Before the Super Bowl, someone in our office comes around with a 10×10 grid on which folks pay $10 to write their name on a square. One person can buy many squares if desired. Once all squares are filled with names, the digits 0-9 are assigned randomly on both the horizontal and vertical axes. Each axis represents the last digit of the score of one of the teams. So, if you chose square (4,3) and the score at the end of a quarter in the Super Bowl was 24 to 13, you would win $200. If the final score was 34 to 23, you would win an additional $400. Because of the vagaries of football, not all squares are equally likely to come up. The folks at dataists have created probability matrices based on historical Super Bowl data. My coworker Jon used similar data to create a cool web app.

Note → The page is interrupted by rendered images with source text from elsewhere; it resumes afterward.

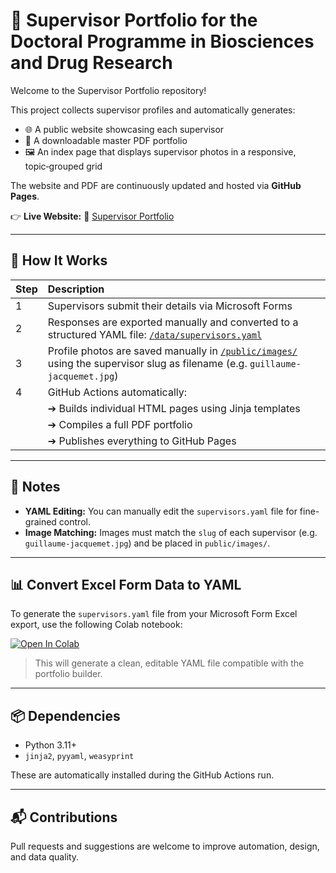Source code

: # 🧬 Supervisor Portfolio for the Doctoral Programme in Biosciences and Drug Research

Welcome to the Supervisor Portfolio repository!

This project collects supervisor profiles and automatically generates:
- 🌐 A public website showcasing each supervisor
- 📄 A downloadable master PDF portfolio
- 🖼️ An index page that displays supervisor photos in a responsive, topic‑grouped grid

The website and PDF are continuously updated and hosted via **GitHub Pages**.

👉 **Live Website:** 🔗 [Supervisor Portfolio](https://aaugs-dp-biosciences-and-drug-research.github.io/supervisor-portfolio/)

---

## 🚀 How It Works

| Step | Description |
|:----|:------------|
| 1 | Supervisors submit their details via Microsoft Forms |
| 2 | Responses are exported manually and converted to a structured YAML file: [`/data/supervisors.yaml`](data/supervisors.yaml) |
| 3 | Profile photos are saved manually in [`/public/images/`](public/images/) using the supervisor slug as filename (e.g. `guillaume-jacquemet.jpg`) |
| 4 | GitHub Actions automatically: |
|    | ➔ Builds individual HTML pages using Jinja templates |
|    | ➔ Compiles a full PDF portfolio |
|    | ➔ Publishes everything to GitHub Pages |

---

## 🧾 Notes

- **YAML Editing:** You can manually edit the `supervisors.yaml` file for fine-grained control.
- **Image Matching:** Images must match the `slug` of each supervisor (e.g. `guillaume-jacquemet.jpg`) and be placed in `public/images/`.

---

## 📊 Convert Excel Form Data to YAML

To generate the `supervisors.yaml` file from your Microsoft Form Excel export, use the following Colab notebook:

[![Open In Colab](https://colab.research.google.com/assets/colab-badge.svg)](https://colab.research.google.com/github/AAUGS-DP-Biosciences-and-Drug-Research/supervisor-portfolio/blob/main/Convert_Excel_Supervisor_Data_to_YAML.ipynb)

> This will generate a clean, editable YAML file compatible with the portfolio builder.

---

## 📦 Dependencies

- Python 3.11+
- `jinja2`, `pyyaml`, `weasyprint`

These are automatically installed during the GitHub Actions run.

---

## 📬 Contributions

Pull requests and suggestions are welcome to improve automation, design, and data quality.
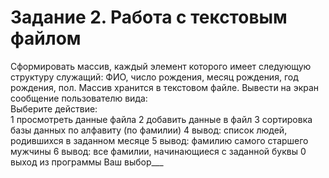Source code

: # Задание 2. Работа с текстовым файлом
Сформировать массив, каждый элемент которого имеет следующую структуру служащий: ФИО, число рождения, месяц рождения, год рождения, пол. Массив хранится в текстовом файле. 
Вывести на экран сообщение пользователю вида:   
Выберите действие:  
1 просмотреть данные файла 
2 добавить данные в файл 
3 сортировка базы данных по алфавиту (по фамилии) 
4 вывод: список людей, родившихся в заданном месяце 
5 вывод: фамилию самого старшего мужчины 
6 вывод: все фамилии, начинающиеся с заданной буквы 
0 выход из программы 
Ваш выбор___  
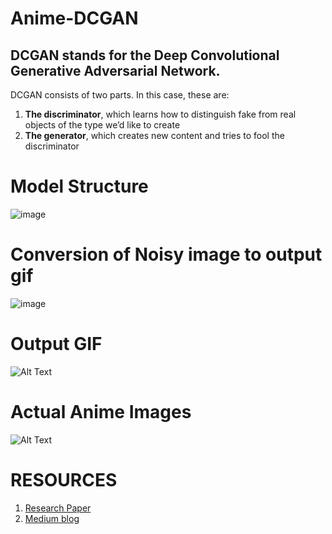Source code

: # Anime-DCGAN

## DCGAN stands for the Deep Convolutional Generative Adversarial Network. 

DCGAN consists of two parts. In this case, these are:
1. **The discriminator**, which learns how to distinguish fake from real objects of the type we’d like to create
2. **The generator**, which creates new content and tries to fool the discriminator


# Model Structure
![image](https://sigmoidal.io/wp-content/uploads/2017/09/generator_and_discriminator1.png)

# Conversion of Noisy image to output gif
![image](https://i.redd.it/yqqfdun5hxa11.jpg)

# Output GIF
![Alt Text](https://github.com/nikhilrana015/Anime-DCGAN/blob/master/gan_generator.gif)

# Actual Anime Images
![Alt Text](https://miro.medium.com/max/2164/1*4oqZHrOOZRDzMsJA_eqW1g.png)


# RESOURCES
1. [Research Paper](https://arxiv.org/pdf/1511.06434.pdf)
2. [Medium blog](https://towardsdatascience.com/generate-anime-style-face-using-dcgan-and-explore-its-latent-feature-representation-ae0e905f3974)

However, players don’t know which combinations they will be assigned before writing their names on the grid. The only decision they can make is about how many squares to buy. I wanted to see if there was an advantage to purchasing more than one square. Using the dataists’ code, I ran some simulations to see what the optimum choice was in terms of how many squares to purchase. As you can see, after 10,000 simulations, there is no clear relationship between the number of squares purchased and profitability. Note that the graphs show absolute profit, not relative. Also, as we run more and more simulations, the gap between maximum and minimum profits for all squares diminishes, suggesting that the expected net profit is essentially zero regardless of the number of squares chosen as the number of simulations approaches infinity. In conclusion, it seems like Super Bowl pools are fun, but not a good way to reliably make money.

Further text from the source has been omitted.